--- START ---

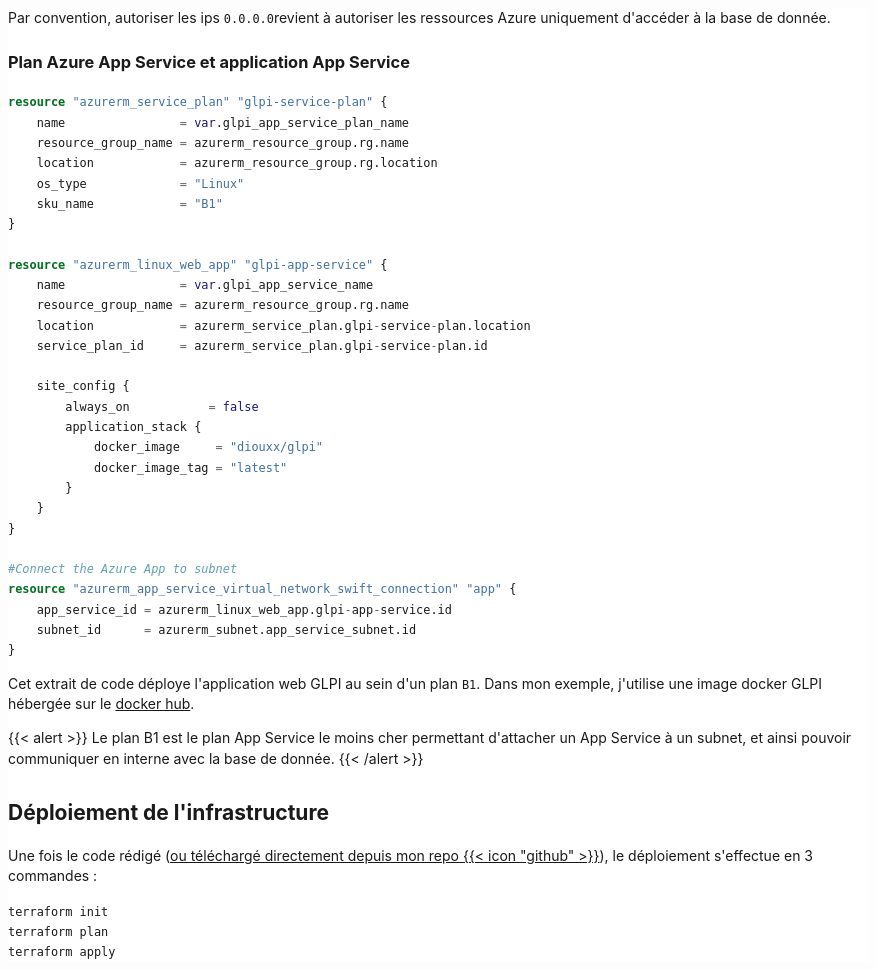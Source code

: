 Par convention, autoriser les ips `0.0.0.0`revient à autoriser les ressources Azure uniquement d'accéder à la base de donnée.

### Plan Azure App Service et application App Service

```terraform
resource "azurerm_service_plan" "glpi-service-plan" {
    name                = var.glpi_app_service_plan_name
    resource_group_name = azurerm_resource_group.rg.name
    location            = azurerm_resource_group.rg.location
    os_type             = "Linux"
    sku_name            = "B1"
}

resource "azurerm_linux_web_app" "glpi-app-service" {
    name                = var.glpi_app_service_name
    resource_group_name = azurerm_resource_group.rg.name
    location            = azurerm_service_plan.glpi-service-plan.location
    service_plan_id     = azurerm_service_plan.glpi-service-plan.id

    site_config {
        always_on           = false
        application_stack {
            docker_image     = "diouxx/glpi"
            docker_image_tag = "latest"
        }
    }
}

#Connect the Azure App to subnet
resource "azurerm_app_service_virtual_network_swift_connection" "app" {
    app_service_id = azurerm_linux_web_app.glpi-app-service.id
    subnet_id      = azurerm_subnet.app_service_subnet.id
}
```

Cet extrait de code déploye l'application web GLPI au sein d'un plan `B1`. Dans mon exemple, j'utilise une image docker GLPI hébergée sur le [docker hub](https://hub.docker.com/r/diouxx/glpi). 

{{< alert >}}
Le plan B1 est le plan App Service le moins cher permettant d'attacher un App Service à un subnet, et ainsi pouvoir communiquer en interne avec la base de donnée.
{{< /alert >}}

## Déploiement de l'infrastructure

Une fois le code rédigé ([ou téléchargé directement depuis mon repo {{< icon "github" >}}](https://github.com/fabienchevalier/glpi-on-azure-appservices)), le déploiement s'effectue en 3 commandes :

```bash
terraform init
terraform plan
terraform apply
```
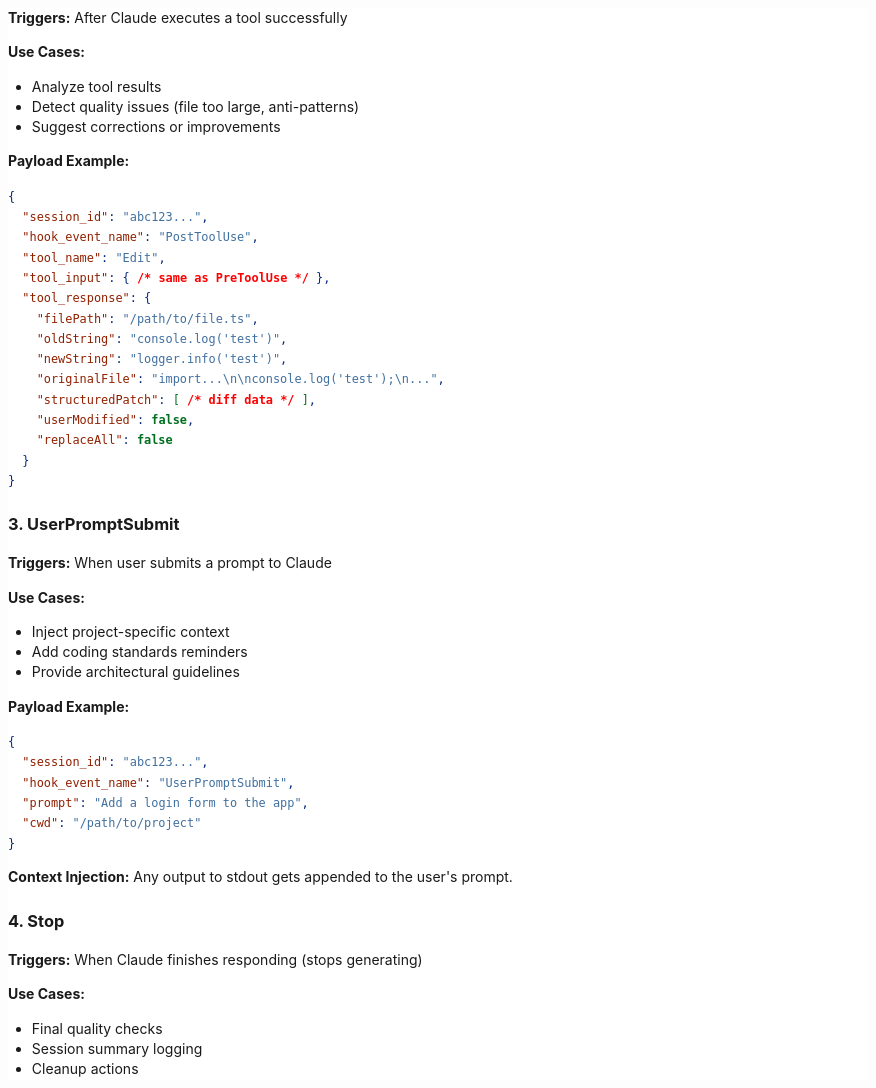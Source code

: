 **Triggers:** After Claude executes a tool successfully

**Use Cases:**
- Analyze tool results
- Detect quality issues (file too large, anti-patterns)
- Suggest corrections or improvements

**Payload Example:**
```json
{
  "session_id": "abc123...",
  "hook_event_name": "PostToolUse",
  "tool_name": "Edit",
  "tool_input": { /* same as PreToolUse */ },
  "tool_response": {
    "filePath": "/path/to/file.ts",
    "oldString": "console.log('test')",
    "newString": "logger.info('test')",
    "originalFile": "import...\n\nconsole.log('test');\n...",
    "structuredPatch": [ /* diff data */ ],
    "userModified": false,
    "replaceAll": false
  }
}
```

### 3. UserPromptSubmit

**Triggers:** When user submits a prompt to Claude

**Use Cases:**
- Inject project-specific context
- Add coding standards reminders
- Provide architectural guidelines

**Payload Example:**
```json
{
  "session_id": "abc123...",
  "hook_event_name": "UserPromptSubmit",
  "prompt": "Add a login form to the app",
  "cwd": "/path/to/project"
}
```

**Context Injection:** Any output to stdout gets appended to the user's prompt.

### 4. Stop

**Triggers:** When Claude finishes responding (stops generating)

**Use Cases:**
- Final quality checks
- Session summary logging
- Cleanup actions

--- END ---

Without any pictures, repeat the listing exactly.

Source code

: Par convention, autoriser les ips `0.0.0.0`revient à autoriser les ressources Azure uniquement d'accéder à la base de donnée.

### Plan Azure App Service et application App Service

```terraform
resource "azurerm_service_plan" "glpi-service-plan" {
    name                = var.glpi_app_service_plan_name
    resource_group_name = azurerm_resource_group.rg.name
    location            = azurerm_resource_group.rg.location
    os_type             = "Linux"
    sku_name            = "B1"
}

resource "azurerm_linux_web_app" "glpi-app-service" {
    name                = var.glpi_app_service_name
    resource_group_name = azurerm_resource_group.rg.name
    location            = azurerm_service_plan.glpi-service-plan.location
    service_plan_id     = azurerm_service_plan.glpi-service-plan.id

    site_config {
        always_on           = false
        application_stack {
            docker_image     = "diouxx/glpi"
            docker_image_tag = "latest"
        }
    }
}

#Connect the Azure App to subnet
resource "azurerm_app_service_virtual_network_swift_connection" "app" {
    app_service_id = azurerm_linux_web_app.glpi-app-service.id
    subnet_id      = azurerm_subnet.app_service_subnet.id
}
```

Cet extrait de code déploye l'application web GLPI au sein d'un plan `B1`. Dans mon exemple, j'utilise une image docker GLPI hébergée sur le [docker hub](https://hub.docker.com/r/diouxx/glpi). 

{{< alert >}}
Le plan B1 est le plan App Service le moins cher permettant d'attacher un App Service à un subnet, et ainsi pouvoir communiquer en interne avec la base de donnée.
{{< /alert >}}

## Déploiement de l'infrastructure

Une fois le code rédigé ([ou téléchargé directement depuis mon repo {{< icon "github" >}}](https://github.com/fabienchevalier/glpi-on-azure-appservices)), le déploiement s'effectue en 3 commandes :

```bash
terraform init
terraform plan
terraform apply
```
Source code

: **Triggers:** After Claude executes a tool successfully

**Use Cases:**
- Analyze tool results
- Detect quality issues (file too large, anti-patterns)
- Suggest corrections or improvements

**Payload Example:**
```json
{
  "session_id": "abc123...",
  "hook_event_name": "PostToolUse",
  "tool_name": "Edit",
  "tool_input": { /* same as PreToolUse */ },
  "tool_response": {
    "filePath": "/path/to/file.ts",
    "oldString": "console.log('test')",
    "newString": "logger.info('test')",
    "originalFile": "import...\n\nconsole.log('test');\n...",
    "structuredPatch": [ /* diff data */ ],
    "userModified": false,
    "replaceAll": false
  }
}
```

### 3. UserPromptSubmit

**Triggers:** When user submits a prompt to Claude

**Use Cases:**
- Inject project-specific context
- Add coding standards reminders
- Provide architectural guidelines

**Payload Example:**
```json
{
  "session_id": "abc123...",
  "hook_event_name": "UserPromptSubmit",
  "prompt": "Add a login form to the app",
  "cwd": "/path/to/project"
}
```

**Context Injection:** Any output to stdout gets appended to the user's prompt.

### 4. Stop

**Triggers:** When Claude finishes responding (stops generating)

**Use Cases:**
- Final quality checks
- Session summary logging
- Cleanup actions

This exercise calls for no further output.